- **INFORMATION GIVEN**:
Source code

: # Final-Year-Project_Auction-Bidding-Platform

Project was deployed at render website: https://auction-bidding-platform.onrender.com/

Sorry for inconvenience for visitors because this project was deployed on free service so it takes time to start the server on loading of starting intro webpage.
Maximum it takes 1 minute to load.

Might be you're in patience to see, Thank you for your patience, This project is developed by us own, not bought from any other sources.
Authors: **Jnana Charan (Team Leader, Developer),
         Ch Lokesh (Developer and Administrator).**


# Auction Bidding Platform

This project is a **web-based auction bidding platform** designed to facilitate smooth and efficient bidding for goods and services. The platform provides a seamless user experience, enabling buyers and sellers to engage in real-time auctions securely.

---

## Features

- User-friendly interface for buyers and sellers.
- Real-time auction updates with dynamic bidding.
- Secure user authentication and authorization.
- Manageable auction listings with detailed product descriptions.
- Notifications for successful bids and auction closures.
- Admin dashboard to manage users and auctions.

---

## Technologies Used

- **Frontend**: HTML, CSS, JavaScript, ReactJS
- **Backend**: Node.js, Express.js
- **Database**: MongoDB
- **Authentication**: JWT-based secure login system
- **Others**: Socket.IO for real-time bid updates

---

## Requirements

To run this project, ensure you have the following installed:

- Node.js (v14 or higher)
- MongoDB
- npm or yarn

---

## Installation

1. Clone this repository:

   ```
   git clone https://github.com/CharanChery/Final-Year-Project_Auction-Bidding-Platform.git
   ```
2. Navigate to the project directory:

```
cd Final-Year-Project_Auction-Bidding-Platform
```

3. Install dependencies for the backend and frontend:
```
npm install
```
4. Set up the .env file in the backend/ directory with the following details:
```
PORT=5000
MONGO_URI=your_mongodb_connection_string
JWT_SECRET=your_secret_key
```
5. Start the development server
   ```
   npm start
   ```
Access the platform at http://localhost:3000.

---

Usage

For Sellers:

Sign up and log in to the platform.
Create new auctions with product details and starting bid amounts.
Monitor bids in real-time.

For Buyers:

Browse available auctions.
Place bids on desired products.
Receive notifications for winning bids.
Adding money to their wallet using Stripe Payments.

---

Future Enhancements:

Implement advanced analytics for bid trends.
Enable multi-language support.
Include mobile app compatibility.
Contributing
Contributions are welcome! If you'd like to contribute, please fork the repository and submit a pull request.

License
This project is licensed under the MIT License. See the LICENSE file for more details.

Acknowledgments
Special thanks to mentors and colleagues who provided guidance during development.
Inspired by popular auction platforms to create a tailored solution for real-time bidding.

- **TASK TO CARRY OUT**: Every entry should be given again exactly as written.

- **THE ANSWER**:
Source code

: # Final-Year-Project_Auction-Bidding-Platform

Project was deployed at render website: https://auction-bidding-platform.onrender.com/

Sorry for inconvenience for visitors because this project was deployed on free service so it takes time to start the server on loading of starting intro webpage.
Maximum it takes 1 minute to load.

Might be you're in patience to see, Thank you for your patience, This project is developed by us own, not bought from any other sources.
Authors: **Jnana Charan (Team Leader, Developer),
         Ch Lokesh (Developer and Administrator).**


# Auction Bidding Platform

This project is a **web-based auction bidding platform** designed to facilitate smooth and efficient bidding for goods and services. The platform provides a seamless user experience, enabling buyers and sellers to engage in real-time auctions securely.

---

## Features

- User-friendly interface for buyers and sellers.
- Real-time auction updates with dynamic bidding.
- Secure user authentication and authorization.
- Manageable auction listings with detailed product descriptions.
- Notifications for successful bids and auction closures.
- Admin dashboard to manage users and auctions.

---

## Technologies Used

- **Frontend**: HTML, CSS, JavaScript, ReactJS
- **Backend**: Node.js, Express.js
- **Database**: MongoDB
- **Authentication**: JWT-based secure login system
- **Others**: Socket.IO for real-time bid updates

---

## Requirements

To run this project, ensure you have the following installed:

- Node.js (v14 or higher)
- MongoDB
- npm or yarn

---

## Installation

1. Clone this repository:

   ```
   git clone https://github.com/CharanChery/Final-Year-Project_Auction-Bidding-Platform.git
   ```
2. Navigate to the project directory:

```
cd Final-Year-Project_Auction-Bidding-Platform
```

3. Install dependencies for the backend and frontend:
```
npm install
```
4. Set up the .env file in the backend/ directory with the following details:
```
PORT=5000
MONGO_URI=your_mongodb_connection_string
JWT_SECRET=your_secret_key
```
5. Start the development server
   ```
   npm start
   ```
Access the platform at http://localhost:3000.

---

Usage

For Sellers:

Sign up and log in to the platform.
Create new auctions with product details and starting bid amounts.
Monitor bids in real-time.

For Buyers:

Browse available auctions.
Place bids on desired products.
Receive notifications for winning bids.
Adding money to their wallet using Stripe Payments.

---

Future Enhancements:

Implement advanced analytics for bid trends.
Enable multi-language support.
Include mobile app compatibility.
Contributing
Contributions are welcome! If you'd like to contribute, please fork the repository and submit a pull request.

License
This project is licensed under the MIT License. See the LICENSE file for more details.

Acknowledgments
Special thanks to mentors and colleagues who provided guidance during development.
Inspired by popular auction platforms to create a tailored solution for real-time bidding.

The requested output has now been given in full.